She’s All Right
By Joel Tagert
Art by Jason White
Published Issue 096, December 2021
“Brain worms,” Satan told her, baring his canines. “Can’t you smell it on ’em?”
Talea sniffed the air as they passed an older couple walking arm in arm. “I don’t smell anything.”
“Bah, you humans never do. Noses like old turds. Trust me, half the people you see are infested.”
It explained a lot, now that she thought about it. “How do you get them?”
“Electromagnetic radiation, cell phones. Comets, occasionally. Just be careful when the sunset is especially pink. I know it looks nice and all, but those suckers will swim right through the air and into your ear holes when the light is right.” He shook his furry head.
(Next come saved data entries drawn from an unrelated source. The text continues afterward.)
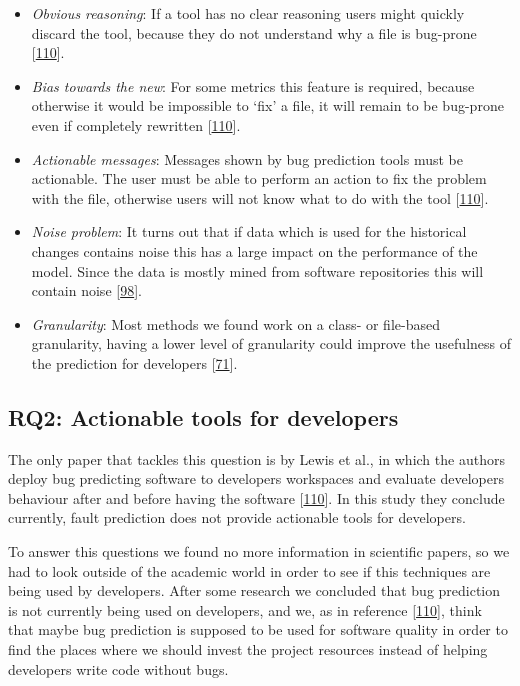 \documentclass[]{book}
\providecommand{\tightlist}{%
  \setlength{\itemsep}{0pt}\setlength{\parskip}{0pt}}
\begin{document}
\begin{itemize}
\tightlist
\item
  \emph{Obvious reasoning}: If a tool has no clear reasoning users might
  quickly discard the tool, because they do not understand why a file is
  bug-prone {[}\protect\hyperlink{ref-Lewis2013}{110}{]}.
\item
  \emph{Bias towards the new}: For some metrics this feature is
  required, because otherwise it would be impossible to `fix' a file, it
  will remain to be bug-prone even if completely rewritten
  {[}\protect\hyperlink{ref-Lewis2013}{110}{]}.
\item
  \emph{Actionable messages}: Messages shown by bug prediction tools
  must be actionable. The user must be able to perform an action to fix
  the problem with the file, otherwise users will not know what to do
  with the tool {[}\protect\hyperlink{ref-Lewis2013}{110}{]}.
\item
  \emph{Noise problem}: It turns out that if data which is used for the
  historical changes contains noise this has a large impact on the
  performance of the model. Since the data is mostly mined from software
  repositories this will contain noise
  {[}\protect\hyperlink{ref-Kim2011}{98}{]}.
\item
  \emph{Granularity}: Most methods we found work on a class- or
  file-based granularity, having a lower level of granularity could
  improve the usefulness of the prediction for developers
  {[}\protect\hyperlink{ref-giger2012}{71}{]}.
\end{itemize}

\subsection{RQ2: Actionable tools for
developers}\label{rq2-actionable-tools-for-developers}

The only paper that tackles this question is by Lewis et al., in which
the authors deploy bug predicting software to developers workspaces and
evaluate developers behaviour after and before having the software
{[}\protect\hyperlink{ref-Lewis2013}{110}{]}. In this study they
conclude currently, fault prediction does not provide actionable tools
for developers.

To answer this questions we found no more information in scientific
papers, so we had to look outside of the academic world in order to see
if this techniques are being used by developers. After some research we
concluded that bug prediction is not currently being used on developers,
and we, as in reference {[}\protect\hyperlink{ref-Lewis2013}{110}{]},
think that maybe bug prediction is supposed to be used for software
quality in order to find the places where we should invest the project
resources instead of helping developers write code without bugs.
\end{document}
Well, right now it was just past one and the sun was high and bright in blue skies. The grass waved cheerily at her and the Jack Russell terrier as they strolled. “The grass is happy today. I’m glad we met.”
Satan paused to whiz on said grass, which reached up happily to the stream. “Me too. I don’t find a lot of people I can talk to, you know?”
“I do know. I have the same issue.”
The dog turned and looked seriously at her. “Can I ask a favor, though? Like kind of a big one?”
“You can ask.”
“Here’s the thing: I’m kinda between houses right now, you feel me?”
***
Jay was not remotely as charmed by Satan as she was. “Talea,” he said slowly when he came home from work, speaking above the barking. “Whose dog is this?”
“I don’t believe in owning animals,” she said primly. “We met in the park.”
“‘We met in the park,’” Jay repeated, a look of despair falling upon him. “Did he have a collar at any point?”
“I don’t think so.” She picked him up. “Did you have a collar, Satan?”
Satan curled his lip. “Nah, I don’t believe in that shit. I’m a free agent.”
“He says he’s a free agent.”
“‘He’ being this dog. Who is named Satan.”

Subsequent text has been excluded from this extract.